_Exercise_: All lines in the material below that hold "newAstrometryConfig" should be found and copied.

[Start of section]

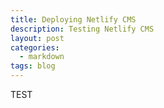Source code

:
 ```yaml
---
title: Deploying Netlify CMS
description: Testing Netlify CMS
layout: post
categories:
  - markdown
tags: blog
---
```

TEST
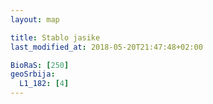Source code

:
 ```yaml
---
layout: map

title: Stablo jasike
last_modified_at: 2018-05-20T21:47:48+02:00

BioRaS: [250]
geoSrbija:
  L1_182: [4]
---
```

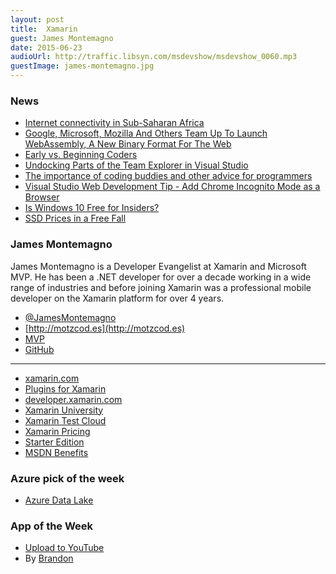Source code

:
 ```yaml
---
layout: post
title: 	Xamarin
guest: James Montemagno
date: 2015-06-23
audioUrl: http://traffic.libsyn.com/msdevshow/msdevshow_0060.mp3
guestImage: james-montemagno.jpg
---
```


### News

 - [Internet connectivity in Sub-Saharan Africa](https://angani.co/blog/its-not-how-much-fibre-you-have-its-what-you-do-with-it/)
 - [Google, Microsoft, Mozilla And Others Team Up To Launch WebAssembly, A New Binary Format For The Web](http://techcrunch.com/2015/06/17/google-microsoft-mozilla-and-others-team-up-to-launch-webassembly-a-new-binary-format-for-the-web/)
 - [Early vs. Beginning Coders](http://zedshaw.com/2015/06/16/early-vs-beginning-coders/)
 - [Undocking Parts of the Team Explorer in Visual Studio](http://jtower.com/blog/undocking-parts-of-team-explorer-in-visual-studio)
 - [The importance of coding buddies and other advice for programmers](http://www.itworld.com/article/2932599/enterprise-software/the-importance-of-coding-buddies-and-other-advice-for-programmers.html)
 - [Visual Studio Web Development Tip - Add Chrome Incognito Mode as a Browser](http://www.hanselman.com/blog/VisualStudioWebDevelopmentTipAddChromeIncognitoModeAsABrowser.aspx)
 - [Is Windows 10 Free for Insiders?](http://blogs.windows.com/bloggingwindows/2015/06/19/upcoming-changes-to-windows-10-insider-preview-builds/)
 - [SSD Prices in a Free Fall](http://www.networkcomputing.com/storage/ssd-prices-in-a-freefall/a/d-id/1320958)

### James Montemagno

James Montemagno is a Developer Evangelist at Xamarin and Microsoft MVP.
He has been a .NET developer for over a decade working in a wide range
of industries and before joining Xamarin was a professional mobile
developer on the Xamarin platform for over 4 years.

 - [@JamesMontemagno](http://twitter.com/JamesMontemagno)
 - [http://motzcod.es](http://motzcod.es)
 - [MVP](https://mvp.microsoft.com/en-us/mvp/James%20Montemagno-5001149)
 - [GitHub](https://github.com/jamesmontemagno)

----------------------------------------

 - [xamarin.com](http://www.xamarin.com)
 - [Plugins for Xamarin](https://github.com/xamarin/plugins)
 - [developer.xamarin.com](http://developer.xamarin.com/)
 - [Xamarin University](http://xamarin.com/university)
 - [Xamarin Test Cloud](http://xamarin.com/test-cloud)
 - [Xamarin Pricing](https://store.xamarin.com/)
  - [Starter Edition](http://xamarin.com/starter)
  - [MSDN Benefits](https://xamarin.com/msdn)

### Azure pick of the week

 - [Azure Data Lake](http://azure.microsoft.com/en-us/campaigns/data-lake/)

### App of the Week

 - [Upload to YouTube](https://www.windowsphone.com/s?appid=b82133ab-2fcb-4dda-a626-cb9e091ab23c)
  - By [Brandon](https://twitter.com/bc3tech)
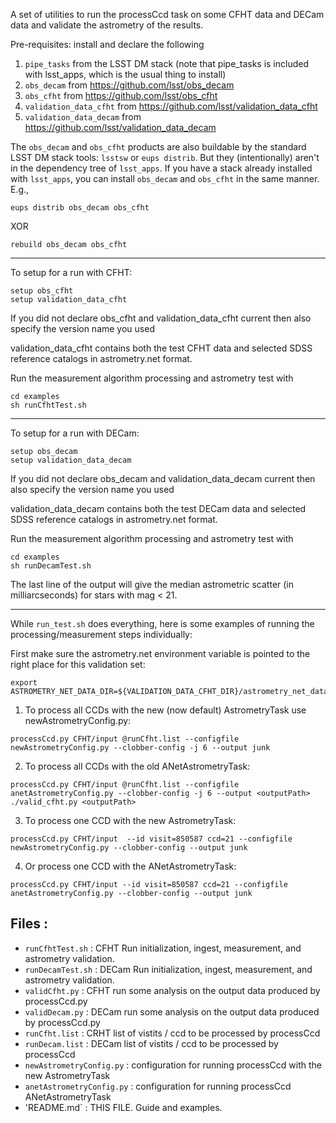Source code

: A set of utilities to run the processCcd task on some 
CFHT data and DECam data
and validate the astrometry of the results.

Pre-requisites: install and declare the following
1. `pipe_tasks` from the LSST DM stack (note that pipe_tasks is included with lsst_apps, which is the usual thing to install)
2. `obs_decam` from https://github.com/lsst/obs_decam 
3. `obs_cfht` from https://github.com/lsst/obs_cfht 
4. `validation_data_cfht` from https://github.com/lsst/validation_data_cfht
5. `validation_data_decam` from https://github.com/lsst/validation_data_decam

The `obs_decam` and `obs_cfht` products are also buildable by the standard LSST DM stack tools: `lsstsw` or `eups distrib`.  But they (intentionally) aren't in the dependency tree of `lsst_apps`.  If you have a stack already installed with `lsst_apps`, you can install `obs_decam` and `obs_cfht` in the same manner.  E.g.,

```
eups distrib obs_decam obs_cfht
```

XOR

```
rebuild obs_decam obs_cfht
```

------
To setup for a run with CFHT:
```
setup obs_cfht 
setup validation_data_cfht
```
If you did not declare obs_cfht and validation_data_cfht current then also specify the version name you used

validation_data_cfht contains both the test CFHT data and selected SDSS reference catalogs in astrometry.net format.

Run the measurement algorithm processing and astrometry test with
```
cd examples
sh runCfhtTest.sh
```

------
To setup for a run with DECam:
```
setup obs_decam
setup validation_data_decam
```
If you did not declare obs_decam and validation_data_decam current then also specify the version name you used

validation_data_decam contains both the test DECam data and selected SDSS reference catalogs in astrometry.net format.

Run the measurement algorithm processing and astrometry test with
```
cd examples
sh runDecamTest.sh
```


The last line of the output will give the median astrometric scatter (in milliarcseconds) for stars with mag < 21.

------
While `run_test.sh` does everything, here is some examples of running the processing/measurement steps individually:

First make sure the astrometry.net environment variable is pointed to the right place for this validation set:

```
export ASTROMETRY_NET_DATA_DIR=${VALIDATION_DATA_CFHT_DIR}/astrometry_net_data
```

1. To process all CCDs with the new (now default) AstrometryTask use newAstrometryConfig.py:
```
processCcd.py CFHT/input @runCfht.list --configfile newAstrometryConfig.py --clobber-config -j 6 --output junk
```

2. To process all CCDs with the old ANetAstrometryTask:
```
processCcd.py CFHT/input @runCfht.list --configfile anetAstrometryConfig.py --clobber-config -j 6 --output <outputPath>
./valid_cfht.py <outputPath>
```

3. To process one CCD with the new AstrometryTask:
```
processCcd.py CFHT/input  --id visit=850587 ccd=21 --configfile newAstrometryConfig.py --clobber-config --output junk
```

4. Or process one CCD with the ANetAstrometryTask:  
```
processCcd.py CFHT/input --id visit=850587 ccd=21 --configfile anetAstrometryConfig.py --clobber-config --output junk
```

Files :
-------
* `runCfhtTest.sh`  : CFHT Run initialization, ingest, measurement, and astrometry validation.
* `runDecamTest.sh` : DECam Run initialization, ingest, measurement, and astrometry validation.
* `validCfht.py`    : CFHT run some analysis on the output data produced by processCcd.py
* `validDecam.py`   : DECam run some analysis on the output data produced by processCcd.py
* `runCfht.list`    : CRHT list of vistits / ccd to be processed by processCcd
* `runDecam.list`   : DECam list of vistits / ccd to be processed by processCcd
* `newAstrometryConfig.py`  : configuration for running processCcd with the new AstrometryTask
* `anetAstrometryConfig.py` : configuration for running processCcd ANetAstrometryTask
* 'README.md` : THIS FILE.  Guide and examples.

[End of section]

_Final answer_:
1. To process all CCDs with the new (now default) AstrometryTask use newAstrometryConfig.py:
processCcd.py CFHT/input @runCfht.list --configfile newAstrometryConfig.py --clobber-config -j 6 --output junk
processCcd.py CFHT/input  --id visit=850587 ccd=21 --configfile newAstrometryConfig.py --clobber-config --output junk
* `newAstrometryConfig.py`  : configuration for running processCcd with the new AstrometryTask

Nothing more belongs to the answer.